Mahkamah Agung Tolak Kasasi Samin Tan, KPK: Jadi Preseden Buruk Pemberantasan Korupsi
JAKARTA - Komisi Pemberantasan Korupsi (KPK) menghormati putusan Mahkamah Agung (MA) yang menolak pengajuan kasasi terhadap mantan pemilik PT Borneo Lumbung Energi dan Metal Tbk (PT BORN) Samin Tan. Tapi di sisi lain, KPK menilai keputusan itu bisa jadi preseden buruk.
"Kami hormati putusan pengadilan namun tentu dapat menjadi preseden buruk manakala pertimbangan-pertimbangan pengadilan tidak melihat aspek modus korupsi yang begitu kompleks sehingga penegakan hukum tidak hanya atas dasar text book semata," kata Plt Juru Bicara KPK Bidang Penindakan Ali Fikri kepada wartawan, Jumat, 17 Juni.
Penegakan hukum, sambung Ali, harusnya dilakukan dengan perspektif luar biasa. Apalagi, KPK telah bekerja keras untuk membuktikan dugaan korupsi yang dilakukan oleh Samin Tan.
Ali mengatakan segala bukti juga sudah disiapkan oleh Jaksa Penuntut Umum (JPU) KPK dan dihadirkan dalam proses persidangan, baik di tingkat pertama hingga kasasi.
"Mulai dari keterangan saksi-saksi dan alat bukti elektronik, percakapan-percakapan yang sudah sangat jelas. Kami hadirkan dan simpulkan dalam sebuah analisa hukum," tegasnya.
"Tentu jika kemudian Mahkamah Agung berpendapat lain, kami hargai. Akan tetapi kami juga ingin menyampaikan bahwa di dalam upaya pemberantasan korupsi utamanya dalam penindakan atau penanganan perkara tentu dibutuhkan komitmen bersama bahwa korupsi itu adalah kejahatan yang luar biasa," imbuh Ali.

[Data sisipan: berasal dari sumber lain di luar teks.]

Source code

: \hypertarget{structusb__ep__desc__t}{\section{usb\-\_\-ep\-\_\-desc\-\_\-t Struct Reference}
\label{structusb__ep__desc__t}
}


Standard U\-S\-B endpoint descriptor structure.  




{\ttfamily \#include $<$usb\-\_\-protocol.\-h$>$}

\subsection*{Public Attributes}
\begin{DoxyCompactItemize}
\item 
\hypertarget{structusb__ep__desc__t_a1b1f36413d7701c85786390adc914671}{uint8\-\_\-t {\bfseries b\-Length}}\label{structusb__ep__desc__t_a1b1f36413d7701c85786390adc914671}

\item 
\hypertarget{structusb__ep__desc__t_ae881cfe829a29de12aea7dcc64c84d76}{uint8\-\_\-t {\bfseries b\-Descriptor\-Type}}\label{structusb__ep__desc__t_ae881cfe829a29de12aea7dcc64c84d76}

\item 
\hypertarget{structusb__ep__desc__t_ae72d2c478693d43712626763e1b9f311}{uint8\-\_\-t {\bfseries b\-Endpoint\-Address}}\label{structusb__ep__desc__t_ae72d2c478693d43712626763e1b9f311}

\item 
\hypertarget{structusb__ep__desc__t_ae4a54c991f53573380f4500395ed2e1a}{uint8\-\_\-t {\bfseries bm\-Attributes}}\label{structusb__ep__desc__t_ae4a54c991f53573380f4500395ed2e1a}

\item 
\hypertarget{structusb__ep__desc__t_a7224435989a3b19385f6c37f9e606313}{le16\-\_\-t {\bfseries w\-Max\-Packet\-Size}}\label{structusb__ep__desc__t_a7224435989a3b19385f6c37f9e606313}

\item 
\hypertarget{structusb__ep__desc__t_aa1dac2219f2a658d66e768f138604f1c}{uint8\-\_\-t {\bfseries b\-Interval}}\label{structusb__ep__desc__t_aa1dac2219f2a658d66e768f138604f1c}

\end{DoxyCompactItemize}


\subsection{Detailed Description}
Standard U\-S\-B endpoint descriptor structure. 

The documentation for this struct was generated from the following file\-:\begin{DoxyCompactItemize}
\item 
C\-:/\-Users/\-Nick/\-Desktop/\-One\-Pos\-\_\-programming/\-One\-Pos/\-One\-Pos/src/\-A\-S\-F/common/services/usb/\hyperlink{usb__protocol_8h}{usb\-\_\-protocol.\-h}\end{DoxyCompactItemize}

Usaha Jaksa Penuntut Umum (JPU) KPK untuk menjerat pengusaha tambang itu gagal dilakukan. Pengajuan kasasi ini dilakukan setelah Samin Tan divonis bebas oleh Pengadilan Tipikor Jakarta.
"Amar putusan tolak," demikian dikutip dari situs tersebut.
Kasasi yang diajukan JPU KPK itu teregister dengan nomor 2205 K/PID.SUS/2022 dan masuk ke MA pada 1 April.
Diberitakan sebelumnya, Samin Tan dituntut 3 tahun penjara dan denda Rp250 juta subsider 6 bulan kurungan sebelum akhirnya diputus bebas.
Dalam pertimbangan, Majelis Hakim Pengadilan Tipikor yang terdiri atas Panji Surono, Teguh Santoso, dan Sukartono menyatakan bahwa perbuatan pemberi gratifikasi belum diatur dalam Undang-undang Nomor 31 Tahun 1999 sebagaimana diubah dengan UU Nomor 20 Tahun 2001 tentang Pemberantasan Tindak Pidana Korupsi.
Baca juga:
Setelah divonis bebas, Pengadilan Tipikor Jakarta memerintahkan Samin Tan untuk segera dibebaskan dari tahanan dan dipulihkan haknya.
Adapun pemberian uang terhadap mantan Wakil Ketua Komisi VII DPR RI Eni Maulani Saragih yang dilakukan Samin Tan agar dia mau membantu permasalahan pemutusan Perjanjian Karya Pengusahaan Pertambangan Batubara (PKP2B) Generasi 3 antara PT AKT dengan Kementerian Energi dan Sumber Daya Mineral (ESDM) di Kalimantan Tengah.